En la política, por ejemplo, palabras como «capitalismo» y «socialismo» o «comunismo» o «izquierda» y «derecha», han quedado reducidas a códigos de odio o afecto, a atavismos, nostalgias o resentimientos. A muy poco. A todo, menos a lo que fue la intención de sus creadores, la de disponer de conceptos para digerir analíticamente la información. Y como las redes sociales hacen de cualquier opinador un personaje con autoridad, lo que hoy en día se oye y se lee en ellas es con frecuencia una cacofonía espantosa de insensateces, prejuicios, y afirmaciones temerarias.
Esta es una realidad agobiante, abrumadora para quienes creen en el debate racional como mecanismo necesario en la construcción de sociedades que nutran un hábitat acogedor para la inteligencia y la felicidad humana.
Es caminar contra una ventolera incesante, forzados, demasiadas veces, a atravesarla antes de poder cultivar los diálogos que la vida civilizada requiere. De hecho, con demasiada frecuencia se hace imposible sostener tales encuentros, se hace imposible el debate racional, por más paciencia que se aplique en el esfuerzo: para quienes no hay más argumento que un epíteto, el epíteto sella las entradas al pensamiento, a las ideas. Y lo hace con furia, detrás de murallas que se vuelven implacables.

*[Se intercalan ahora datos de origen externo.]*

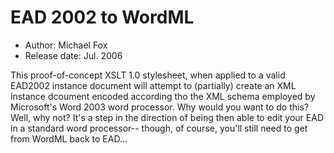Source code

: EAD 2002 to WordML
===================

* Author: Michael Fox
* Release date: Jul. 2006

This proof-of-concept XSLT 1.0 stylesheet, when applied to a valid EAD2002 instance document will attempt to (partially) create an XML instance dcoument encoded according tho the XML schema employed by Microsoft's Word 2003 word processor. Why would you want to do this? Well, why not? It's a step in the direction of being then able to edit your EAD in a standard word processor-- though, of course, you'll still need to get from WordML back to EAD...

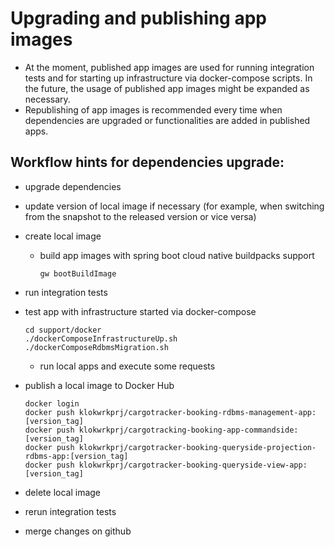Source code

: # Upgrading and publishing app images
- At the moment, published app images are used for running integration tests and for starting up infrastructure via docker-compose scripts. In the future, the usage of published app images might
  be expanded as necessary.
- Republishing of app images is recommended every time when dependencies are upgraded or functionalities are added in published apps.

## Workflow hints for dependencies upgrade:
- upgrade dependencies
- update version of local image if necessary (for example, when switching from the snapshot to the released version or vice versa)
- create local image
    - build app images with spring boot cloud native buildpacks support

          gw bootBuildImage

- run integration tests
- test app with infrastructure started via docker-compose

      cd support/docker
      ./dockerComposeInfrastructureUp.sh
      ./dockerComposeRdbmsMigration.sh

    - run local apps and execute some requests

- publish a local image to Docker Hub

      docker login
      docker push klokwrkprj/cargotracker-booking-rdbms-management-app:[version_tag]
      docker push klokwrkprj/cargotracking-booking-app-commandside:[version_tag]
      docker push klokwrkprj/cargotracker-booking-queryside-projection-rdbms-app:[version_tag]
      docker push klokwrkprj/cargotracker-booking-queryside-view-app:[version_tag]

- delete local image
- rerun integration tests
- merge changes on github
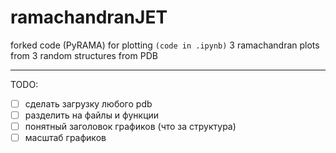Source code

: # ramachandranJET
forked code (PyRAMA) for plotting `(code in .ipynb)` 3 ramachandran plots from 3 random structures from PDB
____________________________

TODO:
- [ ] сделать загрузку любого pdb
- [ ] разделить на файлы и функции
- [ ] понятный заголовок графиков (что за структура)
- [ ] масштаб графиков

¿Llegamos por fin a la muerte de la razón? ¿No sería esta la suprema, y más trágica, ironía, ahora que la razón puede viajar instantáneamente a todos los rincones del planeta, a través de los medios que la razón ha inventado?
Cosas feas y extrañas ocurren en Estados Unidos después de la elección en la que Joseph Biden y Kamala Harris derrotaron, más allá de cualquier duda razonable, al actual Presidente. Antes de proseguir, vale la pena resaltar que la contundencia de las estadísticas electorales no recibe suficiente espacio en las noticias, quizás por la hiperactividad mediática y el gaslighting goebeliano trumpista.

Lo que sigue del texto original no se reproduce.